Abstract
Background
Alloimmunization to red blood cells (RBCs) may result in fetal anemia prior to 20 weeks gestation. The question as to whether early commencement of antenatal treatment with high-dose intravenous immunoglobulins (IVIG) may prevent or at least delay the development of fetal anemia in the presence of alloantibodies to RBCs is highly relevant.
Patients and Results
Here we describe a patient with high-titer anti-K and two other severely affected pregnant women with a history of recurrent pregnancy loss due to high-titer anti-D or anti-D plus anti-C. Early commencement of treatment with IVIG (1 g/kg/week) resulted in prevention of intrauterine transfusion (IUT) in the former two cases, and in a significant delay of development of fetal anemia in the remaining case (26 weeks gestation).
Conclusion
Based on our findings and of previously published cases, early initiation of treatment of severely alloimmunized women with IVIG (1 g/kg/week) could potentially improve the outcome of fetuses at risk.

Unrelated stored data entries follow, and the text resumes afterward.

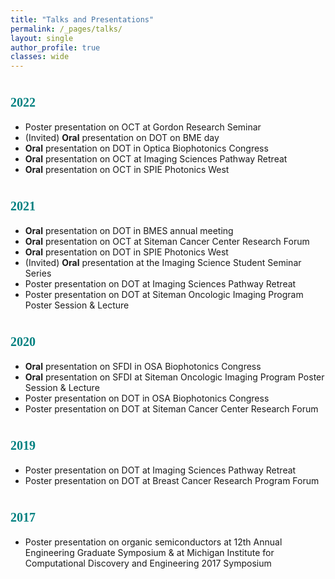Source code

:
 ```yaml
---
title: "Talks and Presentations"
permalink: /_pages/talks/
layout: single
author_profile: true
classes: wide
---
```



# <span style="color:teal; font-family:Comic Sans MS;font-size: 20px;">2022</span>
- Poster presentation on OCT at Gordon Research Seminar 
- (Invited) __Oral__ presentation on DOT on BME day 
- __Oral__ presentation on DOT in Optica Biophotonics Congress 
- __Oral__ presentation on OCT at Imaging Sciences Pathway Retreat 
- __Oral__ presentation on OCT in SPIE Photonics West


# <span style="color:teal; font-family:Comic Sans MS;font-size: 20px;">2021</span>
- __Oral__ presentation on DOT in BMES annual meeting
- __Oral__ presentation on OCT at Siteman Cancer Center Research Forum
- __Oral__ presentation on DOT in SPIE Photonics West
- (Invited) __Oral__ presentation at the Imaging Science Student Seminar Series
- Poster presentation on DOT at Imaging Sciences Pathway Retreat
- Poster presentation on DOT at Siteman Oncologic Imaging Program Poster Session & Lecture


# <span style="color:teal; font-family:Comic Sans MS;font-size: 20px;">2020</span>
- __Oral__ presentation on SFDI in OSA Biophotonics Congress
- __Oral__ presentation on SFDI at Siteman Oncologic Imaging Program Poster Session & Lecture
- Poster presentation on DOT in OSA Biophotonics Congress
- Poster presentation on DOT at Siteman Cancer Center Research Forum


# <span style="color:teal; font-family:Comic Sans MS;font-size: 20px;">2019</span>
- Poster presentation on DOT at Imaging Sciences Pathway Retreat
- Poster presentation on DOT at Breast Cancer Research Program Forum


# <span style="color:teal; font-family:Comic Sans MS;font-size: 20px;">2017</span>
- Poster presentation on organic semiconductors at 12th Annual Engineering Graduate Symposium & at Michigan Institute for Computational Discovery and Engineering 2017 Symposium
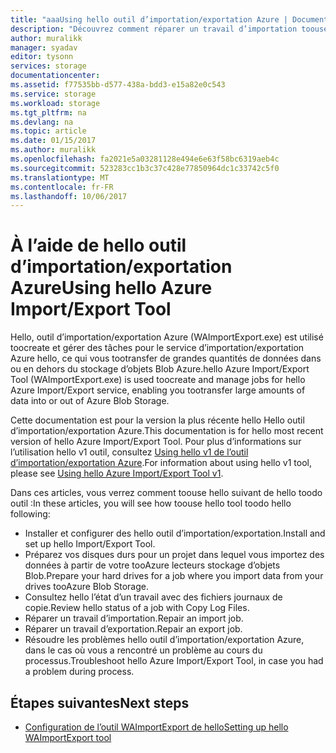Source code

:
 ```yaml
---
title: "aaaUsing hello outil d’importation/exportation Azure | Documents Microsoft"
description: "Découvrez comment réparer un travail d’importation toouse hello outil Import/Export tooprepare des disques durs pour un travail d’importation, ou réparer un travail d’exportation."
author: muralikk
manager: syadav
editor: tysonn
services: storage
documentationcenter: 
ms.assetid: f77535bb-d577-438a-bdd3-e15a82e0c543
ms.service: storage
ms.workload: storage
ms.tgt_pltfrm: na
ms.devlang: na
ms.topic: article
ms.date: 01/15/2017
ms.author: muralikk
ms.openlocfilehash: fa2021e5a03281128e494e6e63f58bc6319aeb4c
ms.sourcegitcommit: 523283cc1b3c37c428e77850964dc1c33742c5f0
ms.translationtype: MT
ms.contentlocale: fr-FR
ms.lasthandoff: 10/06/2017
---
```

# <a name="using-hello-azure-importexport-tool"></a><span data-ttu-id="60fda-103">À l’aide de hello outil d’importation/exportation Azure</span><span class="sxs-lookup"><span data-stu-id="60fda-103">Using hello Azure Import/Export Tool</span></span> 

<span data-ttu-id="60fda-104">Hello, outil d’importation/exportation Azure (WAImportExport.exe) est utilisé toocreate et gérer des tâches pour le service d’importation/exportation Azure hello, ce qui vous tootransfer de grandes quantités de données dans ou en dehors du stockage d’objets Blob Azure.</span><span class="sxs-lookup"><span data-stu-id="60fda-104">hello Azure Import/Export Tool (WAImportExport.exe) is used toocreate and manage jobs for hello Azure Import/Export service, enabling you tootransfer large amounts of data into or out of Azure Blob Storage.</span></span>

<span data-ttu-id="60fda-105">Cette documentation est pour la version la plus récente hello Hello outil d’importation/exportation Azure.</span><span class="sxs-lookup"><span data-stu-id="60fda-105">This documentation is for hello most recent version of hello Azure Import/Export Tool.</span></span> <span data-ttu-id="60fda-106">Pour plus d’informations sur l’utilisation hello v1 outil, consultez [Using hello v1 de l’outil d’importation/exportation Azure](storage-import-export-tool-how-to-v1.md).</span><span class="sxs-lookup"><span data-stu-id="60fda-106">For information about using hello v1 tool, please see [Using hello Azure Import/Export Tool v1](storage-import-export-tool-how-to-v1.md).</span></span>

<span data-ttu-id="60fda-107">Dans ces articles, vous verrez comment toouse hello suivant de hello toodo outil :</span><span class="sxs-lookup"><span data-stu-id="60fda-107">In these articles, you will see how toouse hello tool toodo hello following:</span></span>  

- <span data-ttu-id="60fda-108">Installer et configurer des hello outil d’importation/exportation.</span><span class="sxs-lookup"><span data-stu-id="60fda-108">Install and set up hello Import/Export Tool.</span></span>
- <span data-ttu-id="60fda-109">Préparez vos disques durs pour un projet dans lequel vous importez des données à partir de votre tooAzure lecteurs stockage d’objets Blob.</span><span class="sxs-lookup"><span data-stu-id="60fda-109">Prepare your hard drives for a job where you import data from your drives tooAzure Blob Storage.</span></span>
- <span data-ttu-id="60fda-110">Consultez hello l’état d’un travail avec des fichiers journaux de copie.</span><span class="sxs-lookup"><span data-stu-id="60fda-110">Review hello status of a job with Copy Log Files.</span></span> 
- <span data-ttu-id="60fda-111">Réparer un travail d’importation.</span><span class="sxs-lookup"><span data-stu-id="60fda-111">Repair an import job.</span></span> 
- <span data-ttu-id="60fda-112">Réparer un travail d’exportation.</span><span class="sxs-lookup"><span data-stu-id="60fda-112">Repair an export job.</span></span> 
- <span data-ttu-id="60fda-113">Résoudre les problèmes hello outil d’importation/exportation Azure, dans le cas où vous a rencontré un problème au cours du processus.</span><span class="sxs-lookup"><span data-stu-id="60fda-113">Troubleshoot hello Azure Import/Export Tool, in case you had a problem during process.</span></span> 

## <a name="next-steps"></a><span data-ttu-id="60fda-114">Étapes suivantes</span><span class="sxs-lookup"><span data-stu-id="60fda-114">Next steps</span></span>

* [<span data-ttu-id="60fda-115">Configuration de l’outil WAImportExport de hello</span><span class="sxs-lookup"><span data-stu-id="60fda-115">Setting up hello WAImportExport tool</span></span>](storage-import-export-tool-setup.md)
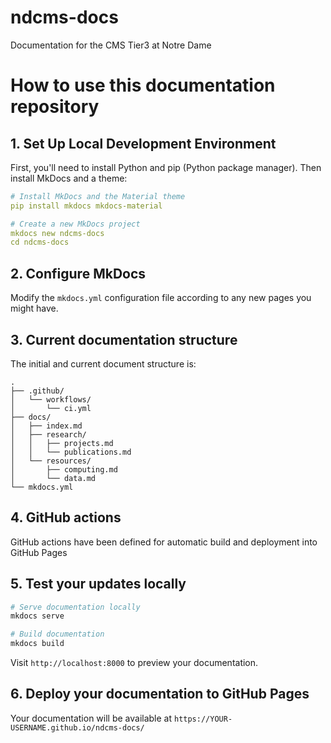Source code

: # ndcms-docs
Documentation for the CMS Tier3 at Notre Dame

# How to use this documentation repository

## 1. Set Up Local Development Environment

First, you'll need to install Python and pip (Python package manager). Then install MkDocs and a theme:

```bash:mkdocs.yml
# Install MkDocs and the Material theme
pip install mkdocs mkdocs-material

# Create a new MkDocs project
mkdocs new ndcms-docs
cd ndcms-docs
```

## 2. Configure MkDocs

Modify the `mkdocs.yml` configuration file according to any new pages you might have.

## 3. Current documentation structure

The initial and current document structure is:

```bash:directory-structure
.
├── .github/
│   └── workflows/
│       └── ci.yml
├── docs/
│   ├── index.md
│   ├── research/
│   │   ├── projects.md
│   │   └── publications.md
│   └── resources/
│       ├── computing.md
│       └── data.md
└── mkdocs.yml
```

## 4. GitHub actions

GitHub actions have been defined for automatic build and deployment into GitHub Pages

## 5. Test your updates locally

```bash
# Serve documentation locally
mkdocs serve

# Build documentation
mkdocs build
```

Visit `http://localhost:8000` to preview your documentation.

## 6. Deploy your documentation to GitHub Pages

Your documentation will be available at `https://YOUR-USERNAME.github.io/ndcms-docs/`
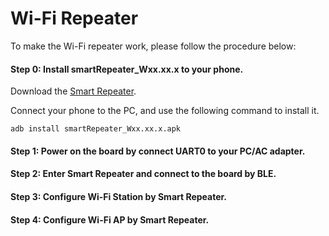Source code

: # Wi-Fi Repeater

To make the Wi-Fi repeater work, please follow the procedure below:

#### **Step 0**: Install smartRepeater_Wxx.xx.x to your phone.
Download the [Smart Repeater](https://github.com/unisoc/Android-SmartRepeater/releases/download/W18.46.2/SmartRepeater_W18.46.2.apk).

Connect your phone to the PC, and use the following command to install it.

```shell
adb install smartRepeater_Wxx.xx.x.apk
```

#### **Step 1**: Power on the board by connect UART0 to your PC/AC adapter.

#### **Step 2**: Enter Smart Repeater and connect to the board by BLE.

#### **Step 3**: Configure Wi-Fi Station by Smart Repeater.

#### **Step 4**: Configure Wi-Fi AP by Smart Repeater.
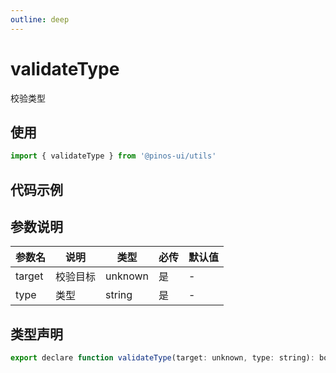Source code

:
```yaml
---
outline: deep
---
```


# validateType

校验类型

## 使用

```js
import { validateType } from '@pinos-ui/utils'
```

## 代码示例

<demo src="./demos/type.vue" ></demo>

## 参数说明

| 参数名    | 说明   | 类型   | 必传   | 默认值  |
| ---- | ---- | ------ |  ------- |  ------- |
| target | 校验目标 |  unknown |  是 |  -  |
| type | 类型 |  string |  是 |  -  |

## 类型声明

```js
export declare function validateType(target: unknown, type: string): boolean;
```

Keywords: Intravenous immunoglobulins, Pregnancy, RBC antibodies, Alloimmunization, Fetal loss
Introduction
The true extent of perinatal loss due to alloimmunization to RBCs is unknown. However in developed countries, 1:300 to 1:600 pregnancies are at risk for hemolytic disease of the fetus and newborn (HDFN) due to RBC alloimmunization [1, 2, 3, 4, 5]. Approximately 30% of affected fetuses may require in utero or postnatal interventions with an estimated overall morbidity of 0.1% and a mortality rate of 0.002% [6]. While alloimmunization to RBCs has been reduced during the last five decades because of the administration of anti-D immunoprophylaxis to RhD-negative women and by Rhesus and Kell antigen-matched blood transfusion in women of childbearing age [7], prenatal loss due to uncontrolled immunization still represents a severe complication in perinatal health. In addition, more than 50 RBC antigens are now known to cause HDFN [8]. Specialized interventions to prevent clinically significant alloimmunization to the RBC RhD antigen as well as strategies for the management of all fetuses at risk of anemia have continued to improve over the last decades. These developments include the detection of the causative antibodies, the implementation of intraperitoneal and later intravascular intrauterine blood transfusion (IUT) [9, 10], the diagnostic use of amniocentesis [11, 12], the introduction of anti-D prophylaxis [13], and, finally, the replacement of amniocentesis by the non-invasive Doppler ultrasound measurement of the fetal middle cerebral artery peak systolic velocity (MCA-PSV) [14, 15, 16].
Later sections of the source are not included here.